Читаем Европа в эпоху империализма 1871-1919 гг. полностью

Так или иначе, значение этой англо-ирландской бури было в Германии очень сильно преувеличено. И любопытно, что германская дипломатия решила, чтобы уже окончательно успокоиться насчет Англии, применить по отношению к ней самый ласковый, самый предупредительный тон. Снова оживились и велись в самом дружеском тоне переговоры о полюбовном размежевании в Африке. Эта усиленная любезность Германии бросалась в глаза и была отмечена впоследствии членами тогдашнего британского правительства. В июне 1914 г. британская эскадра, побывавшая в Кронштадте, на обратном пути сделала визит германскому флоту в Киле и была принята с демонстративным дружелюбием. Шли банкеты, братанья между матросами и офицерами обоих флотов. Кильский канал только что был доведен после долгих работ до того, что мог пропускать сверхдредноуты, и это событие праздновалось флотами обеих величайших морских держав. Вильгельм II самолично явился, чтобы приветствовать английских моряков.

Резко вызывающая политика и тон по отношению к России и Франции в это самое время должны были еще больше оттенить внезапное и усиленное дружелюбие относительно Англии.

Правда, лорд Холдэн за несколько времени до войны сказал как-то германскому послу, — князю Лихновскому, что Англия ни в коем случае не потерпит разгрома Франции и окончательного установления гегемонии Германии на континенте. Об этом знал Вильгельм[75], знал, конечно, и канцлер Бетман-Гольвег. Но и тут план Шлиффена уничтожал всякие сомнения и колебания: чтобы вмешаться в войну и спасти Париж, Англия прежде всего должна создать боеспособную и громадную сухопутную армию, но это в восемь недель не делается, а через восемь недель все будет кончено, и английское вмешательство неминуемо запоздает и потеряет всякий смысл. А кроме того, и это самое важное, не таковы были обстоятельства в Англии, чтобы вмешаться. И не отвечала бы Англия любезностями на любезности, если бы она собиралась помочь России и Франции. На это довольно откровенно намекалось в Германии во время кильских торжеств.
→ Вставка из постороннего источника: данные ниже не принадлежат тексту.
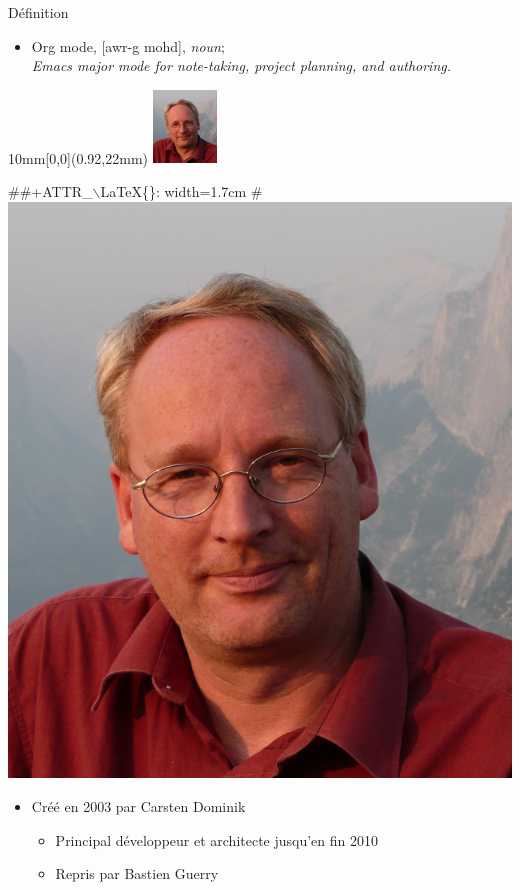 \documentclass[presentation,t,hideothersubsections]{beamer}
\newcommand\putpic[5]{%
\begin{textblock}{#3}(#1,#2)
\texttt{[image: \#5]}
\end{textblock}
}
\begin{document}
\begin{frame}[label=sec-1-2-1]{Définition}
\begin{itemize}
\item \alert{Org mode}, [awr-g mohd], \emph{noun}; \\
  \emph{Emacs major mode for note-taking, project planning, and authoring.}
\end{itemize}

\pause


\begin{textblock*}{10mm}[0,0](0.92\textwidth,22mm)
    \includegraphics[width=17mm]{Carsten.png}
\end{textblock*}

\#\#+ATTR\_$\backslash$LaTeX\{\}: width=1.7cm
\#\includegraphics[width=.9\linewidth]{Carsten.png}

\begin{itemize}
\item Créé en 2003 par Carsten Dominik
\begin{itemize}
\item Principal développeur et architecte jusqu'en fin 2010
\item Repris par Bastien Guerry
\end{itemize}


\end{itemize}
\end{frame}
\end{document}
В самый разгар этих празднеств Вильгельм II внезапно вернулся из Киля в Берлин: он получил телеграмму, извещавшую его о том, что сербские заговорщики убили в г. Сараево наследника австрийского престола Франца-Фердинанда и его жену.

Глава XIII

НАЧАЛО МИРОВОЙ ВОЙНЫ

1. Убийство эрцгерцога Франца-Фердинанда и австрийский ультиматум Сербии

Война была подготовлена сложнейшей игрой противоречивых экономических интересов, порожденных капитализмом в Европе. Я говорил об этом в предшествующем изложении и повторять все это тут было бы излишне. Чем больше вдумываешься в сцепление событий, чем больше выходит в свет новых материалов, тем более кажется совсем неотвратимым то, что случилось, тем яснее представляется не только возможность, но и неизбежность гигантского столкновения. Конечно, для капиталистических классов всех стран, особенно всех великих держав, был элемент риска, математически непререкаемой надежды на победу не было ни у кого, но налицо было одно обстоятельство, которое всюду, и в Англии, и во Франции, и в Германии, и в России, усиливало воинственный элемент среди правящих классов: война во всяком случае (так полагали) означает отдаление социальных катаклизмов в неопределенное будущее. При этом забыли вторую часть пророчества Энгельса, который говорил, что при современных условиях война сначала, в самом деле, ослабит социальное движение, но потом — может именно ускорить социальную революцию.

Неизбежное произошло. Если в истории этой величайшей катастрофы есть что-либо сравнительно крайне мало интересное, то это пресловутый вопрос о том, кто «виновен» в войне. Психологически весьма понятно, что, по чувству естественного протеста и возмущения, те, которые пережили эпопею неистовой и беззаветной лжи всех воевавших правительств, склонны решительно бороться против версии, которую выдвигало именно их правительство. Кто страдал от германской военной цензуры в 1914–1918 гг., тот склонен винить в войне одну Германию, кто жил во Франции или России, или Англии, склонен винить одну Антанту и т. д. Словом, является часто односторонность и обвинительная страстность даже в тех, кто резко и решительно хочет отмежеваться от каких-либо национальных пристрастий. Что же говорить еще о «патриотах», продолжающих стоять на старых позициях? Все это создает такую пеструю мешанину настроений и даже страстей, что иной раз может показаться, что мы живем не через десять лет после конца войны, а еще обретаемся в ее разгаре. Даже и теперь у многих не хватает беспристрастия повторить то, что сказал во враждебном стане, в Версале, 7 мая 1919 г. граф Брокдорф-Ранцау, прибывший заключать мир: он резко отверг утверждение, будто Германия единственная виновница войны, но признал, что виновны и Германия, и ее враги.